§ **Problem requirements**
What is needed here is every line of the records that includes "subsection".

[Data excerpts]

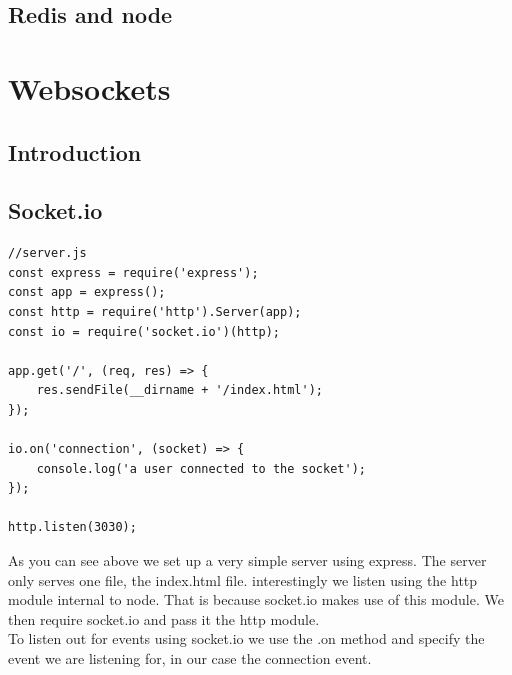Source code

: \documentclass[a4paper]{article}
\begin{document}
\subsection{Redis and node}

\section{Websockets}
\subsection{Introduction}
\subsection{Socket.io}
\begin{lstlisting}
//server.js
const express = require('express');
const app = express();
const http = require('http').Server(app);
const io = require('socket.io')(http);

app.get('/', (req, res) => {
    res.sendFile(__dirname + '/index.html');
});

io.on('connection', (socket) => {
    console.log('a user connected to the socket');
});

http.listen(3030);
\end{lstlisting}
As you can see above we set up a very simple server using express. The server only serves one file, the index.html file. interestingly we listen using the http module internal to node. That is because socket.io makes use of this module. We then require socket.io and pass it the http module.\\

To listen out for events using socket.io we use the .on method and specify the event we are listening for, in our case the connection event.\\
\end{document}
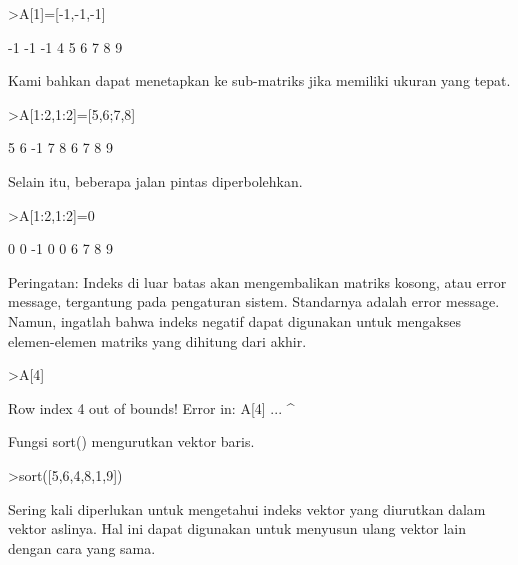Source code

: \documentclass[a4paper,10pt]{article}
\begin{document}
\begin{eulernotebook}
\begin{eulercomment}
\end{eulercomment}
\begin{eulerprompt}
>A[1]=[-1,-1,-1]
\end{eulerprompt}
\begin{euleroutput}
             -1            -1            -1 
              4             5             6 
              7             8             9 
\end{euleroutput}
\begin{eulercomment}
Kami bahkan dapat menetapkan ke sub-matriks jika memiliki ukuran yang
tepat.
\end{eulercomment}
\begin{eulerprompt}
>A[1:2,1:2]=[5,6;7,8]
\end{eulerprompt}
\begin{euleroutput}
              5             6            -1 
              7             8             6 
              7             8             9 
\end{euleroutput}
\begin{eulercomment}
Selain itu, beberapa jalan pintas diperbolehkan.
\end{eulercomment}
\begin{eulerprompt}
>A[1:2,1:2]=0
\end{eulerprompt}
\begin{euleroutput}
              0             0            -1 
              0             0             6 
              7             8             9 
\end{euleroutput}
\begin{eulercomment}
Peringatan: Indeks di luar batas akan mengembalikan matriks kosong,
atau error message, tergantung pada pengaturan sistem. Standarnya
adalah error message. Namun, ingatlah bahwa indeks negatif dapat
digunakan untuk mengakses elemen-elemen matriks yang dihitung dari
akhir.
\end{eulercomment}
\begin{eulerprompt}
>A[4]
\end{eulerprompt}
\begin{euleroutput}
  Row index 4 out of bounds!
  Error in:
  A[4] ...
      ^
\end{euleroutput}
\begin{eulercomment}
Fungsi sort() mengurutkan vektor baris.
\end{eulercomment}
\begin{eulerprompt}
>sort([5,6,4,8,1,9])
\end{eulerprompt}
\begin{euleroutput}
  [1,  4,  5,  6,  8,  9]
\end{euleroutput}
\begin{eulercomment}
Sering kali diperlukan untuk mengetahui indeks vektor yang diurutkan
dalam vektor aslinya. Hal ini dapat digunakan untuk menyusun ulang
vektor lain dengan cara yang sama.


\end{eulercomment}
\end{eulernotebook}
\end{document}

§ **Answer section**
\subsection{Redis and node}
\subsection{Introduction}
\subsection{Socket.io}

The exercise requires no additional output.